We have 13 rigs on this build, many of them full-time RVers in big motorhomes who have worked many Habitat builds.  Nearly every place we have built, someone here has also worked there.  What fun to talk about places like Galliano and Slidell, Louisiana and Gautier, Mississippi and about wonderful people from former builds like Harry Fritts and Diane and George Gravlee.  Happy hour in the RV lot after work every day is a lovely way to relax after pounding nails all day.

With a week in and another to go, we have found the Mesilla Valley Habitat affiliate a great one to work with.  Don and I have worked together at a number of tasks involving most of the big power tools, which Don said he wouldn’t use, but he does.  Everyone is friendly and supportive.  Like with most Habitat builds, there is an emphasis on learning to build a house properly, not just keep busy.  Don has not dropped a 2 x 4 on me, so no black eyes like in Slidell on our first build.


 Here is lunch at the Riviera Las Cruces at the back of the worksite.

On Saturday we drove up to White Sands National Monument.  The dunes look like snow drifts, and people were even trying to slide down on snow disks (rather unsuccessfully), but it is really white gypsum sand from eroded deposits in the surrounding mountains.  With no river outlet, water simply evaporates in this desert leaving dry lakes of gypsum which then blows into dunes.

The soaptree yucca grows stretches upward to keep its leaves above the encroaching dunes.

An aquifer below the area provides enough moisture for a few cottonwoods, but they get buried by dunes as this one did.  Those are the top branches of a big tree.

Some plants have such extensive root systems that when the dune moves on, a hillock remains under the bush.   

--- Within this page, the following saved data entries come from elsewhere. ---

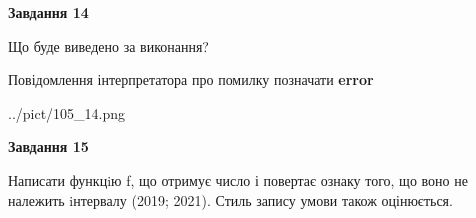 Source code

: \documentclass[11pt, ukrainian]{article}
\begin{document}
{\begin {large}
{\begin {center}\textbf{Завдання 14}\end {center}}\par
Що буде виведено за виконання? \par
Повідомлення інтерпретатора про помилку позначати \textbf{error}

\begin{center}
	{../pict/105_14.png}
\end{center}
\newpage

{\begin {center}\textbf{Завдання 15}\end {center}}\par

Написати функцiю f, що отримує число і повертає ознаку того, що воно не належить iнтервалу (2019; 2021). Стиль запису умови також оцінюється.\par
\newpage

\end {large}}
\end{document}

We walked all the trails but took a shortcut on the longest one, circling back.  I told Don the truck was just over that dune over there.  It wasn’t.  He was beginning to worry, but we did get back.   This is a surreal, beautiful place.
 
Sunday we enjoyed a small, very friendly church with a dynamic service.  Lunch was at old town Mesilla, the first settlement here on El Camino Real before Las Cruces was founded. Billy the Kid was tried on the square, just one of many colorful events when Mesilla was a wild frontier town.  La Posta was a fabulous Mexican restaurant that we want to visit again before we leave.